DATA FOR ANALYSIS:

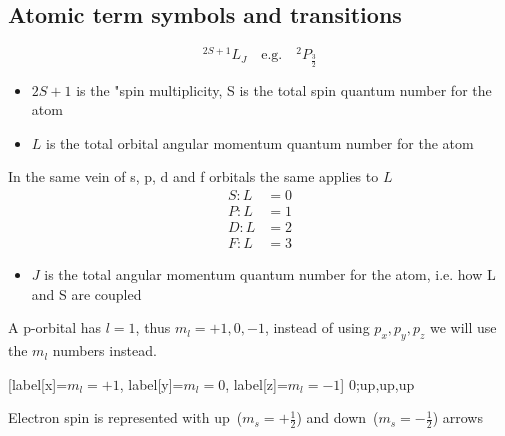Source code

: \documentclass{article}
\begin{document}
    \subsection{Atomic term symbols and transitions}
    {\huge $$^{2S+1}L_J \quad \text{e.g.} \quad ^{2}P_{\frac{3}{2}}$$}

    \begin{itemize}
        \item $2S+1$ is the "spin multiplicity, S is the total spin quantum number for the atom
        \item $L$ is the total orbital angular momentum quantum number for the atom
    \end{itemize}
    In the same vein of s, p, d and f orbitals the same applies to $L$
    \begin{align*}
        S: L &= 0 \\
        P: L &= 1 \\
        D: L &= 2 \\
        F: L &= 3
    \end{align*}
    \begin{itemize}
        \item $J$ is the total angular momentum quantum number for the atom, i.e. how L and S are coupled
    \end{itemize}

    A p-orbital has $l=1$, thus $m_l = +1, 0, -1$, instead of using $p_x, p_y, p_z$ we will use the $m_l$ numbers instead.

    \begin{center}
        \begin{modiagram}[style=square, AO-width=20pt]
             [label[x]={$m_l=+1$}, label[y]={$m_l=0$}, label[z]={$m_l=-1$}] {0;up,up,up}
        \end{modiagram}
    \end{center}
    
    Electron spin is represented with up\ ($m_s = +\frac{1}{2}$) and down\ ($m_s = -\frac{1}{2}$) arrows
    \begin{modiagram}[style=square]
    \end{modiagram}
\end{document}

EXERCISE REQUIREMENTS: In the entries above, find the lines containing the word "spin" and say how many there are, with no other words.

SOLUTION TO THE EXERCISE: 2